(Excerpts from a dataset)
▼▼▼

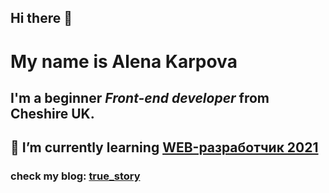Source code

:## Hi there 👋
# My name is **Alena Karpova**
## I'm a beginner *Front-end developer* from Cheshire UK.
## 🌱 I’m currently learning [WEB-разработчик 2021](https://www.udemy.com/course/webdeveloper/)
### check my blog: [true_story](https://www.instagram.com/_true_story._/?hl=ru)

<!--
**akarpovauk/akarpovauk** is a ✨ _special_ ✨ repository because its `README.md` (this file) appears on your GitHub profile.

Here are some ideas to get you started:

- 🔭 I’m currently working on ...
- 🌱 I’m currently learning ...
- 👯 I’m looking to collaborate on ...
- 🤔 I’m looking for help with ...
- 💬 Ask me about ...
- 📫 How to reach me: ...
- 😄 Pronouns: ...
- ⚡ Fun fact: ...
-->
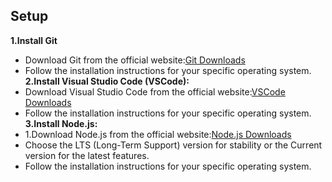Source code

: **Setup**
---
**1.Install Git**
- Download Git from the official website:[Git Downloads](https://git-scm.com/downloads)
- Follow the installation instructions for your specific operating system.
**2.Install Visual Studio Code (VSCode):**
- Download Visual Studio Code from the official website:[VSCode Downloads](https://code.visualstudio.com/download)
- Follow the installation instructions for your specific operating system.
**3.Install Node.js:**
- 1.Download Node.js from the official website:[Node.js Downloads](https://nodejs.org/)
- Choose the LTS (Long-Term Support) version for stability or the Current version for the latest features.
- Follow the installation instructions for your specific operating system.
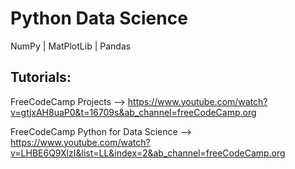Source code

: # Python Data Science
NumPy | MatPlotLib | Pandas

## Tutorials:
FreeCodeCamp Projects --> https://www.youtube.com/watch?v=gtjxAH8uaP0&t=16709s&ab_channel=freeCodeCamp.org

FreeCodeCamp Python for Data Science --> https://www.youtube.com/watch?v=LHBE6Q9XlzI&list=LL&index=2&ab_channel=freeCodeCamp.org

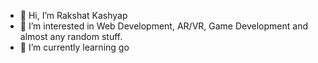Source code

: - 👋 Hi, I’m Rakshat Kashyap
- 👀 I’m interested in Web Development, AR/VR, Game Development and almost any random stuff.
- 🌱 I’m currently learning go

<!---
pixalquarks/pixalquarks is a ✨ special ✨ repository because its `README.md` (this file) appears on your GitHub profile.
You can click the Preview link to take a look at your changes.
--->

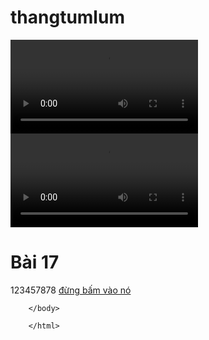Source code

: # thangtumlum

<html>

<head>
    <meta charset="utf-8">
    <title>web của bố ok</title>

<body>

   <video src="nammuacot.mp4" type="video/mp4" autoplay controls></video>
   <video src="nguyendomdom.mp4" type="video/mp4" autoplay controls></video>
            <h1>Bài 17</h1>
            123457878
            <a href="https://www.youtube.com/watch?v=xvFZjo5PgG0"> đừng bấm vào nó</a>

























        </body>

        </html>
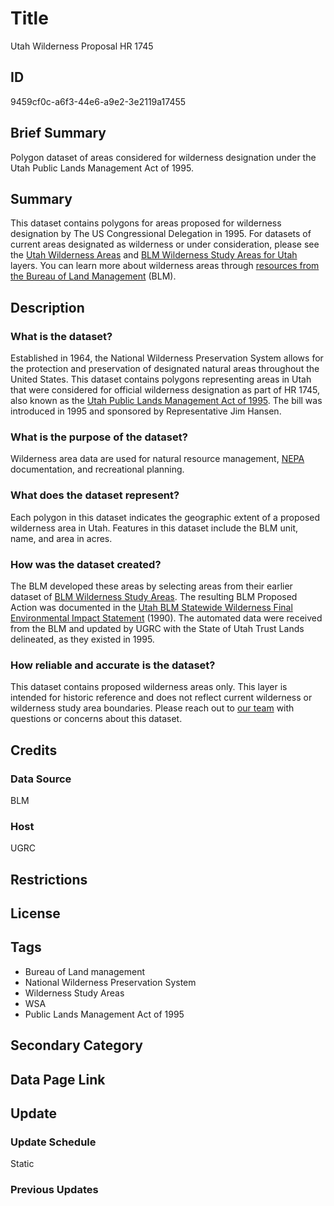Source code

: # Title

Utah Wilderness Proposal HR 1745

## ID

9459cf0c-a6f3-44e6-a9e2-3e2119a17455

## Brief Summary

Polygon dataset of areas considered for wilderness designation under the Utah Public Lands Management Act of 1995.

## Summary

This dataset contains polygons for areas proposed for wilderness designation by The US Congressional Delegation in 1995. For datasets of current areas designated as wilderness or under consideration, please see the [Utah Wilderness Areas](https://gis.utah.gov/products/sgid/boundaries/wilderness/) and [BLM Wilderness Study Areas for Utah](https://gis.utah.gov/products/sgid/boundaries/blm-wilderness-study-areas/) layers. You can learn more about wilderness areas through [resources from the Bureau of Land Management](https://www.blm.gov/programs/national-conservation-lands/wilderness) (BLM).

## Description

### What is the dataset?

Established in 1964, the National Wilderness Preservation System allows for the protection and preservation of designated natural areas throughout the United States. This dataset contains polygons representing areas in Utah that were considered for official wilderness designation as part of HR 1745, also known as the [Utah Public Lands Management Act of 1995](https://www.congress.gov/bill/104th-congress/house-bill/1745/actions). The bill was introduced in 1995 and sponsored by Representative Jim Hansen.

### What is the purpose of the dataset?

Wilderness area data are used for natural resource management, [NEPA](https://www.epa.gov/nepa) documentation, and recreational planning.

### What does the dataset represent?

Each polygon in this dataset indicates the geographic extent of a proposed wilderness area in Utah. Features in this dataset include the BLM unit, name, and area in acres.

### How was the dataset created?

The BLM developed these areas by selecting areas from their earlier dataset of [BLM Wilderness Study Areas](https://gis.utah.gov/products/sgid/boundaries/blm-wilderness-study-areas/). The resulting BLM Proposed Action was documented in the [Utah BLM Statewide Wilderness Final Environmental Impact Statement](https://archive.org/details/utahblmstatewide3bunit) (1990). The automated data were received from the BLM and updated by UGRC with the State of Utah Trust Lands delineated, as they existed in 1995.

### How reliable and accurate is the dataset?

This dataset contains proposed wilderness areas only. This layer is intended for historic reference and does not reflect current wilderness or wilderness study area boundaries. Please reach out to [our team](https://gis.utah.gov/contact/) with questions or concerns about this dataset.

## Credits

### Data Source

BLM

### Host

UGRC

## Restrictions

## License

## Tags

- Bureau of Land management
- National Wilderness Preservation System
- Wilderness Study Areas
- WSA
- Public Lands Management Act of 1995

## Secondary Category

## Data Page Link

## Update

### Update Schedule

Static

### Previous Updates
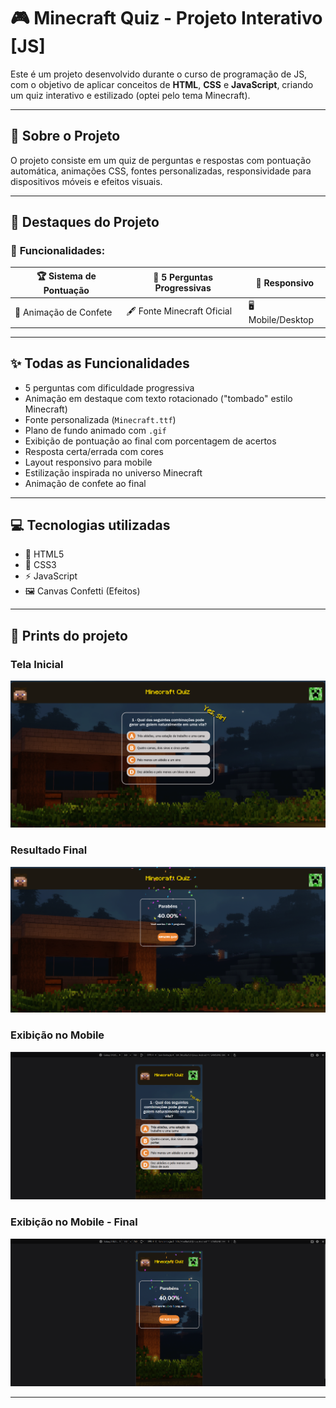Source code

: # 🎮 Minecraft Quiz - Projeto Interativo [JS]

Este é um projeto desenvolvido durante o curso de programação de JS, com o objetivo de aplicar conceitos de **HTML**, **CSS** e **JavaScript**, criando um quiz interativo e estilizado (optei pelo tema Minecraft).

---

## 🧠 Sobre o Projeto

O projeto consiste em um quiz de perguntas e respostas com pontuação automática, animações CSS, fontes personalizadas, responsividade para dispositivos móveis e efeitos visuais.

---

## 🌟 Destaques do Projeto

### 🧩 **Funcionalidades:**
| 🏆 Sistema de Pontuação | 🎯 5 Perguntas Progressivas | 📱 Responsivo |
|------------------------|----------------------------|--------------|
| 🎉 Animação de Confete  | 🖋️ Fonte Minecraft Oficial  | 🖥️ Mobile/Desktop |

---

## ✨ Todas as Funcionalidades

- 5 perguntas com dificuldade progressiva
- Animação em destaque com texto rotacionado ("tombado" estilo Minecraft)
- Fonte personalizada (`Minecraft.ttf`)
- Plano de fundo animado com `.gif`
- Exibição de pontuação ao final com porcentagem de acertos
- Resposta certa/errada com cores
- Layout responsivo para mobile
- Estilização inspirada no universo Minecraft
- Animação de confete ao final

---

## 💻 Tecnologias utilizadas

- 📜 HTML5
- 🎨 CSS3
- ⚡ JavaScript
- 🖼️ Canvas Confetti (Efeitos)

---

## 📸 Prints do projeto

### Tela Inicial

![Tela Inicial](screenshot.png)

### Resultado Final

![Resultado Final](screenshot-final-game.png)

### Exibição no Mobile

![Mobile](screenshot-mobile.png)

### Exibição no Mobile - Final

![Mobile](screenshot-mobile-2.png)

---
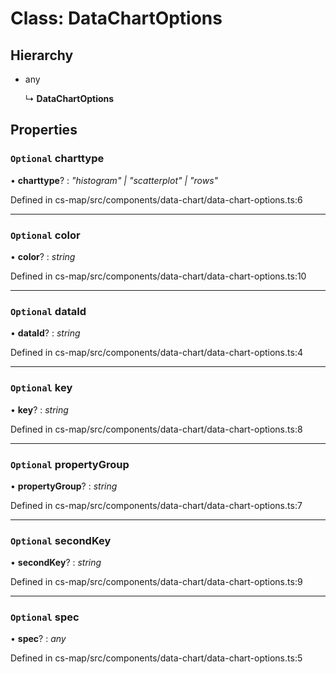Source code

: # Class: DataChartOptions

## Hierarchy

* any

  ↳ **DataChartOptions**

## Properties

### `Optional` charttype

• **charttype**? : *"histogram" | "scatterplot" | "rows"*

Defined in cs-map/src/components/data-chart/data-chart-options.ts:6

___

### `Optional` color

• **color**? : *string*

Defined in cs-map/src/components/data-chart/data-chart-options.ts:10

___

### `Optional` dataId

• **dataId**? : *string*

Defined in cs-map/src/components/data-chart/data-chart-options.ts:4

___

### `Optional` key

• **key**? : *string*

Defined in cs-map/src/components/data-chart/data-chart-options.ts:8

___

### `Optional` propertyGroup

• **propertyGroup**? : *string*

Defined in cs-map/src/components/data-chart/data-chart-options.ts:7

___

### `Optional` secondKey

• **secondKey**? : *string*

Defined in cs-map/src/components/data-chart/data-chart-options.ts:9

___

### `Optional` spec

• **spec**? : *any*

Defined in cs-map/src/components/data-chart/data-chart-options.ts:5

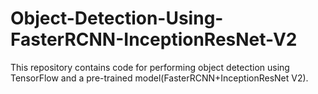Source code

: # Object-Detection-Using-FasterRCNN-InceptionResNet-V2
This repository contains code for performing object detection using TensorFlow and a pre-trained model(FasterRCNN+InceptionResNet V2).
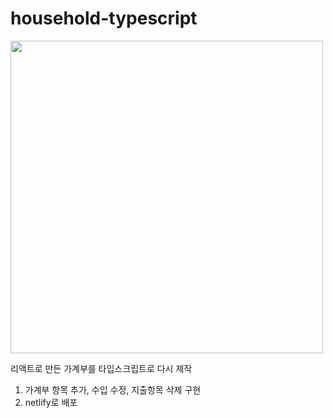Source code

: # household-typescript

<img src="https://user-images.githubusercontent.com/68722179/146308855-3da138c5-caee-4a21-a627-e74b72d4884c.png" width="500" />

리액트로 만든 가계부를 타입스크립트로 다시 제작

1. 가계부 항목 추가, 수입 수정, 지출항목 삭제 구현
2. netlify로 배포
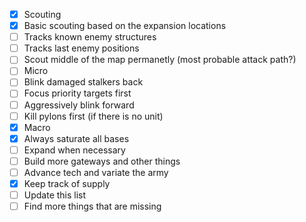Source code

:  - [x] Scouting
  - [x] Basic scouting based on the expansion locations
  - [ ] Tracks known enemy structures
  - [ ] Tracks last enemy positions
  - [ ] Scout middle of the map permanetly (most probable attack path?)
 - [ ] Micro
  - [ ] Blink damaged stalkers back
  - [ ] Focus priority targets first
  - [ ] Aggressively blink forward
  - [ ] Kill pylons first (if there is no unit)
 - [x] Macro
  - [x] Always saturate all bases
  - [ ] Expand when necessary
  - [ ] Build more gateways and other things
  - [ ] Advance tech and variate the army
  - [x] Keep track of supply
 - [ ] Update this list
  - [ ] Find more things that are missing
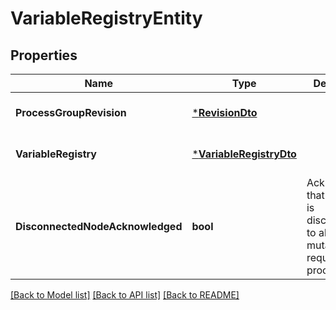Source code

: # VariableRegistryEntity

## Properties
Name | Type | Description | Notes
------------ | ------------- | ------------- | -------------
**ProcessGroupRevision** | [***RevisionDto**](RevisionDTO.md) |  | [optional] [default to null]
**VariableRegistry** | [***VariableRegistryDto**](VariableRegistryDTO.md) |  | [optional] [default to null]
**DisconnectedNodeAcknowledged** | **bool** | Acknowledges that this node is disconnected to allow for mutable requests to proceed. | [optional] [default to null]

[[Back to Model list]](../README.md#documentation-for-models) [[Back to API list]](../README.md#documentation-for-api-endpoints) [[Back to README]](../README.md)

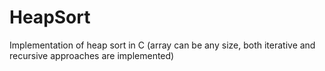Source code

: # HeapSort
Implementation of heap sort in C (array can be any size, both iterative and recursive approaches are implemented)

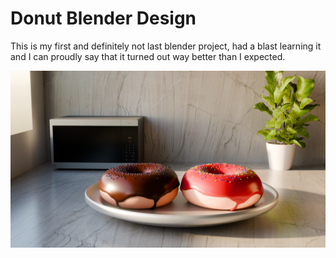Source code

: # Donut Blender Design

This is my first and definitely not last blender project, had a blast learning it and I can proudly say that it turned out way better than I expected.

![Cover](Renders/donut1.png)

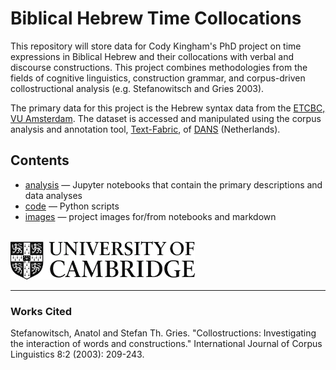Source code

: # Biblical Hebrew Time Collocations

This repository will store data for Cody Kingham's PhD project on time expressions in Biblical Hebrew and their collocations with verbal and discourse constructions. This project combines methodologies from the fields of cognitive linguistics, construction grammar, and corpus-driven collostructional analysis (e.g. Stefanowitsch and Gries 2003).

The primary data for this project is the Hebrew syntax data from the [ETCBC, VU Amsterdam](https://github.com/ETCBC). The dataset is accessed and manipulated using the corpus analysis and annotation tool, [Text-Fabric](https://github.com/Dans-labs/text-fabric), of [DANS](https://dans.knaw.nl/en/about/organisation-and-policy/staff/roorda) (Netherlands). 

## Contents
* [analysis](analysis) — Jupyter notebooks that contain the primary descriptions and data analyses
* [code](code) — Python scripts
* [images](images) — project images for/from notebooks and markdown

<br>
<a href="https://www.ames.cam.ac.uk"><img src="images/CambridgeU_BW.png" width="295.25" height="61.375"></a> 
<hr>

### Works Cited
Stefanowitsch, Anatol and Stefan Th. Gries. "Collostructions: Investigating the interaction of words and constructions." International Journal of Corpus Linguistics 8:2 (2003): 209-243.
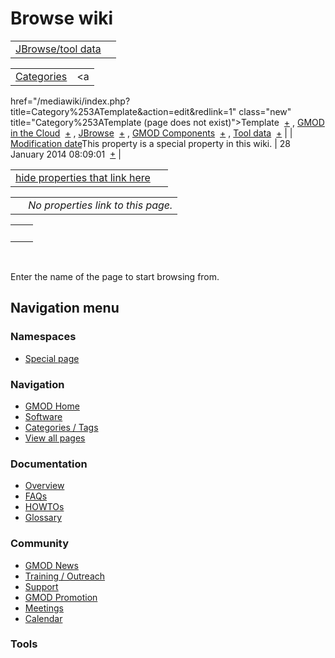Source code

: 



<span id="top"></span>




# <span dir="auto">Browse wiki</span>






|                                                                  |     |
|------------------------------------------------------------------|-----|
| [JBrowse/tool data](/wiki/JBrowse/tool_data "JBrowse/tool data") |     |

|  |  |
|----|----|
| [Categories](/wiki/Special%253ACategories "Special%253ACategories") | <span class="smwb-value"><a
href="/mediawiki/index.php?title=Category%253ATemplate&amp;action=edit&amp;redlink=1"
class="new" title="Category%253ATemplate (page does not exist)">Template</a>  <span class="smwsearch">[+](/wiki/Special%253ASearchByProperty/Template "Special%253ASearchByProperty/Template")</span></span> , <span class="smwb-value">[GMOD in the Cloud](/wiki/Category%253AGMOD_in_the_Cloud "Category%253AGMOD in the Cloud")  <span class="smwsearch">[+](/wiki/Special%253ASearchByProperty/GMOD-20in-20the-20Cloud "Special%253ASearchByProperty/GMOD-20in-20the-20Cloud")</span></span> , <span class="smwb-value">[JBrowse](/wiki/Category%253AJBrowse "Category%253AJBrowse")  <span class="smwsearch">[+](/wiki/Special%253ASearchByProperty/JBrowse "Special%253ASearchByProperty/JBrowse")</span></span> , <span class="smwb-value">[GMOD Components](/wiki/Category%253AGMOD_Components "Category%253AGMOD Components")  <span class="smwsearch">[+](/wiki/Special%253ASearchByProperty/GMOD-20Components "Special%253ASearchByProperty/GMOD-20Components")</span></span> , <span class="smwb-value">[Tool data](/wiki/Category%253ATool_data "Category%253ATool data")  <span class="smwsearch">[+](/wiki/Special%253ASearchByProperty/Tool-20data "Special%253ASearchByProperty/Tool-20data")</span></span> |
| <span class="smw-highlighter" data-type="1" state="inline" data-title="Property"><span class="smwbuiltin">[Modification date](/wiki/Property:Modification_date "Property:Modification date")</span><span class="smwttcontent">This property is a special property in this wiki.</span></span> | <span class="smwb-value">28 January 2014 08:09:01  <span class="smwsearch">[+](/wiki/Special%253ASearchByProperty/Modification-20date/28-20January-202014-2008:09:01 "Special%253ASearchByProperty/Modification-20date/28-20January-202014-2008:09:01")</span></span> |

<span id="smw_browse_incoming"></span>

|  |  |
|----|----|
| [hide properties that link here](/mediawiki/index.php?title=Special:Browse&offset=0&dir=out&article=JBrowse%2Ftool+data)  |  |

|     |                                    |
|-----|------------------------------------|
|     | *No properties link to this page.* |

|     |     |
|-----|-----|
|     |     |

 

Enter the name of the page to start browsing from.  








## Navigation menu



### Namespaces

- <span id="ca-nstab-special">[Special
  page](/wiki/Special%253ABrowse/JBrowse-2Ftool_data "This is a special page, you cannot edit the page itself")</span>






### Navigation



- <span id="n-GMOD-Home">[GMOD Home](/wiki/Main_Page)</span>
- <span id="n-Software">[Software](/wiki/GMOD_Components)</span>
- <span id="n-Categories-.2F-Tags">[Categories /
  Tags](/wiki/Categories)</span>
- <span id="n-View-all-pages">[View all
  pages](/wiki/Special:AllPages)</span>




### Documentation



- <span id="n-Overview">[Overview](/wiki/Overview)</span>
- <span id="n-FAQs">[FAQs](/wiki/Category%253AFAQ)</span>
- <span id="n-HOWTOs">[HOWTOs](/wiki/Category%253AHOWTO)</span>
- <span id="n-Glossary">[Glossary](/wiki/Glossary)</span>




### Community



- <span id="n-GMOD-News">[GMOD News](/wiki/GMOD_News)</span>
- <span id="n-Training-.2F-Outreach">[Training /
  Outreach](/wiki/Training_and_Outreach)</span>
- <span id="n-Support">[Support](/wiki/Support)</span>
- <span id="n-GMOD-Promotion">[GMOD
  Promotion](/wiki/GMOD_Promotion)</span>
- <span id="n-Meetings">[Meetings](/wiki/Meetings)</span>
- <span id="n-Calendar">[Calendar](/wiki/Calendar)</span>




### Tools












<!-- -->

▲▲▲

Transcribe each line of the data above, unaltered, from the one where "This dataset contains polygons for" appears to the one where "### What is the dataset?" appears, inclusive of both.

» Solution to this problem
This dataset contains polygons for areas proposed for wilderness designation by The US Congressional Delegation in 1995. For datasets of current areas designated as wilderness or under consideration, please see the [Utah Wilderness Areas](https://gis.utah.gov/products/sgid/boundaries/wilderness/) and [BLM Wilderness Study Areas for Utah](https://gis.utah.gov/products/sgid/boundaries/blm-wilderness-study-areas/) layers. You can learn more about wilderness areas through [resources from the Bureau of Land Management](https://www.blm.gov/programs/national-conservation-lands/wilderness) (BLM).

## Description

### What is the dataset?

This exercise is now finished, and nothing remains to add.